Park Place Mall
- Coordinates: 49°41′56″N 112°50′25″W﻿ / ﻿49.69882°N 112.84037°W
- Address: 501 1st Avenue South Lethbridge, Alberta T1J 4L9
- Opening date: 1988
- Management: Primaris Management Inc.
- Owner: H&R REIT
- Stores and services: 123
- Anchor tenants: 9
- Floor area: 477,000 sq ft (44,300 m^{2})
- Floors: 1
- Parking: 2,277
- Website: www.parkplacemall.ca

= Park Place Mall =

Park Place Mall or Park Place Shopping Centre, is a shopping mall located in Lethbridge, Alberta, Canada.

Built in 1988, the 477,000 sqft+ mall covers four city blocks downtown and includes over 120 stores, including three anchor stores, Winners, Shoppers Drug Mart and Galaxy Cinemas.

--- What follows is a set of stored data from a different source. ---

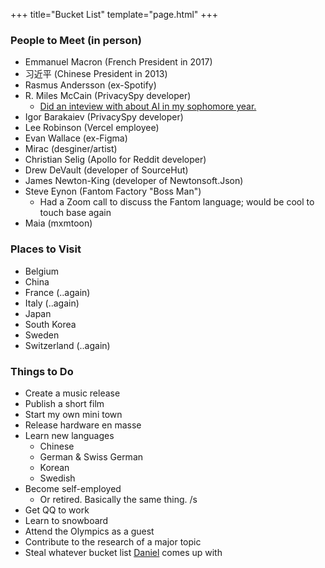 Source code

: +++
title="Bucket List"
template="page.html"
+++

### People to Meet (in person)
- Emmanuel Macron (French President in 2017)
- 习近平 (Chinese President in 2013)
- Rasmus Andersson (ex-Spotify)
- R. Miles McCain (PrivacySpy developer)
  - [Did an inteview with about AI in my sophomore year.](https://edu.doamatto.xyz/interview-with-miles)
- Igor Barakaiev (PrivacySpy developer)
- Lee Robinson (Vercel employee)
- Evan Wallace (ex-Figma)
- Mirac (desginer/artist)
- Christian Selig (Apollo for Reddit developer)
- Drew DeVault (developer of SourceHut)
- James Newton-King (developer of Newtonsoft.Json)
- Steve Eynon (Fantom Factory "Boss Man")
  - Had a Zoom call to discuss the Fantom language; would be cool to touch base again
- Maia (mxmtoon)

### Places to Visit
- Belgium
- China
- France (..again)
- Italy (..again)
- Japan
- South Korea
- Sweden
- Switzerland (..again)

### Things to Do
- Create a music release
- Publish a short film
- Start my own mini town
- Release hardware en masse
- Learn new languages
  - Chinese
  - German & Swiss German
  - Korean
  - Swedish
- Become self-employed
  - Or retired. Basically the same thing. /s
- Get QQ to work
- Learn to snowboard
- Attend the Olympics as a guest
- Contribute to the research of a major topic
- Steal whatever bucket list [Daniel](https://cyckl.net) comes up with
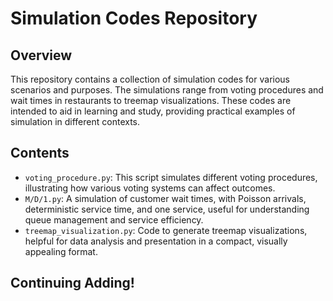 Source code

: # Simulation Codes Repository

## Overview

This repository contains a collection of simulation codes for various scenarios and purposes. The simulations range from voting procedures and wait times in restaurants to treemap visualizations. These codes are intended to aid in learning and study, providing practical examples of simulation in different contexts.

## Contents

- `voting_procedure.py`: This script simulates different voting procedures, illustrating how various voting systems can affect outcomes.
- `M/D/1.py`: A simulation of customer wait times, with Poisson arrivals, deterministic service time, and one service, useful for understanding queue management and service efficiency.
- `treemap_visualization.py`: Code to generate treemap visualizations, helpful for data analysis and presentation in a compact, visually appealing format.

## Continuing Adding!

Former anchors include Eaton's and Sears Canada, with the latter closing with the chain's collapse in 2018. While the Eaton's space was redeveloped into other retailers (including Winners), as of early 2019, the former Sears location remains vacant.

The mall's property is leased from the City of Lethbridge until August 2028, with three ten-year options and one five-year option thereafter.